> What is required
Provide the number of lines of the records that include "person", with no other content.

> Given information
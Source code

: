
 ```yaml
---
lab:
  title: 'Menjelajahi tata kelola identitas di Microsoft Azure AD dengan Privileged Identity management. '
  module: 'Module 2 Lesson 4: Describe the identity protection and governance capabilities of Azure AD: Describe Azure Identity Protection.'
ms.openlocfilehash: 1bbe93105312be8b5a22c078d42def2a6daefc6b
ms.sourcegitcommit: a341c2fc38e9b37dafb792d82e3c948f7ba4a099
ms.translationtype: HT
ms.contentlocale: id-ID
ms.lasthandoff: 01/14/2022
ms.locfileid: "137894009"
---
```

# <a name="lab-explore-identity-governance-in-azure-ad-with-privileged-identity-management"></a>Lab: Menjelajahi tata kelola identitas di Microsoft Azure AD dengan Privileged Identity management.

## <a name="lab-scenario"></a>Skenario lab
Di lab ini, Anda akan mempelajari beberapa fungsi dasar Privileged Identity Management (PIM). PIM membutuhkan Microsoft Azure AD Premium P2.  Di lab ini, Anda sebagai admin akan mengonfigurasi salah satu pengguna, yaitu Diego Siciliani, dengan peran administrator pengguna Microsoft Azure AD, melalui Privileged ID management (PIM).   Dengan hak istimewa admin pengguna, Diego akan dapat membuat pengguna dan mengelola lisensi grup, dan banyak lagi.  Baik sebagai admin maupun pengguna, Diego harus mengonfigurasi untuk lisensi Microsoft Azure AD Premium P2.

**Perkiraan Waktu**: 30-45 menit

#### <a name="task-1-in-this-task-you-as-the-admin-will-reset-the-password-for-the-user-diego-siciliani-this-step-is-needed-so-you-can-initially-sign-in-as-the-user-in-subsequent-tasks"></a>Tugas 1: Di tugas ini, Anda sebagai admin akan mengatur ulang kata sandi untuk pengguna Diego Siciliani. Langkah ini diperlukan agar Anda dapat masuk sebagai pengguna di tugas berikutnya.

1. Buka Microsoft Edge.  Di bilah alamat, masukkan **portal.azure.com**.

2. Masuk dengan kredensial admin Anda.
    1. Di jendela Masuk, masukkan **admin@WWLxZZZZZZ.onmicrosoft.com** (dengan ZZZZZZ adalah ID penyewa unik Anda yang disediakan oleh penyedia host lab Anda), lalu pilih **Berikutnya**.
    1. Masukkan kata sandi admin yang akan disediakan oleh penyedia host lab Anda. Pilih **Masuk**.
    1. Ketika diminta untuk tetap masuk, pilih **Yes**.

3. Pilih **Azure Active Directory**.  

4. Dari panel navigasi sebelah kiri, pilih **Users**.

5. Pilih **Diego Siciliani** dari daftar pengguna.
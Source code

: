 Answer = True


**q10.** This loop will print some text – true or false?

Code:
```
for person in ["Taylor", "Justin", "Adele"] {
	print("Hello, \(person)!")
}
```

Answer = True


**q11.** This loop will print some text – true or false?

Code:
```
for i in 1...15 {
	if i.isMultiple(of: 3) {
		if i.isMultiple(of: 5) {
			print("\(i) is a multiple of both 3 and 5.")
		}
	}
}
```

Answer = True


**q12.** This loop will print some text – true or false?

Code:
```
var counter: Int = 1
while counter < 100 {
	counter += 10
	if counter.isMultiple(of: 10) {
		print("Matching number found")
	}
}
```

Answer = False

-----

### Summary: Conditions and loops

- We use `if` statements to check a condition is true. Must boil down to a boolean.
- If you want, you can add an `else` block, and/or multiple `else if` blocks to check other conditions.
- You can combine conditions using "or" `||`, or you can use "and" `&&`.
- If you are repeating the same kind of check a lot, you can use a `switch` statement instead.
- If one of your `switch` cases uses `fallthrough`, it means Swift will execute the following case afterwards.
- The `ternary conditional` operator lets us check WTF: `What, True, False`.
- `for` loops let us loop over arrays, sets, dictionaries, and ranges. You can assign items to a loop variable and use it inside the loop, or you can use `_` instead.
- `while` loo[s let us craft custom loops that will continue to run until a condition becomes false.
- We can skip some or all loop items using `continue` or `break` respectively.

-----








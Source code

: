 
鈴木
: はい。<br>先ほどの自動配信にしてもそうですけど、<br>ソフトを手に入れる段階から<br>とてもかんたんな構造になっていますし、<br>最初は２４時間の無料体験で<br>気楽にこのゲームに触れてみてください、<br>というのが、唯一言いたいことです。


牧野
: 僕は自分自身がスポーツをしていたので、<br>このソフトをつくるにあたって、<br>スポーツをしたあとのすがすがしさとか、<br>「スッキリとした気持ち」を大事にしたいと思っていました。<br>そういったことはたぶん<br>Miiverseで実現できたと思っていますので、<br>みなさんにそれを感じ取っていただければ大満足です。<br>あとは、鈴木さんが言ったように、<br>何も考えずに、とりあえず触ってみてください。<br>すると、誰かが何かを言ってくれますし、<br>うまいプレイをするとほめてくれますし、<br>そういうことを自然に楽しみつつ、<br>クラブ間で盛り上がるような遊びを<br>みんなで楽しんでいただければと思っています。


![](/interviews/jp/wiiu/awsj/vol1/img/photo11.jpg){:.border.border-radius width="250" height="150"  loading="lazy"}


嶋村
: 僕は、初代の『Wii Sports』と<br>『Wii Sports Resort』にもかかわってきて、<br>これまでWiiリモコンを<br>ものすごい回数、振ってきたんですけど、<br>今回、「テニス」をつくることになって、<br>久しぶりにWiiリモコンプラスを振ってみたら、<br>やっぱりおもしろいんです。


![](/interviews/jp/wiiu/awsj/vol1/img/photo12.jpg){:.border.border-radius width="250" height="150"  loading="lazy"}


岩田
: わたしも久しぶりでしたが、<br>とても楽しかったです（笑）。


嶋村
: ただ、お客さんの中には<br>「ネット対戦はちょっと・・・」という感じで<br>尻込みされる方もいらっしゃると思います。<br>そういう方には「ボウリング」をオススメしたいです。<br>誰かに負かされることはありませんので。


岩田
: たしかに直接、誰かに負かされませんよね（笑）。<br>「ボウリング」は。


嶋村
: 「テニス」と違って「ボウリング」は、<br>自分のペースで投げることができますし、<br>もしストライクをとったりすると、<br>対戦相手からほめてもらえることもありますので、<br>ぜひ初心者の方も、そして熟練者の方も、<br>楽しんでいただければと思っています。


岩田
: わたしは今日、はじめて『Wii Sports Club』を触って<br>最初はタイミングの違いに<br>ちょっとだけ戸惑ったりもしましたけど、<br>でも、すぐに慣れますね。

> Response to this exercise
2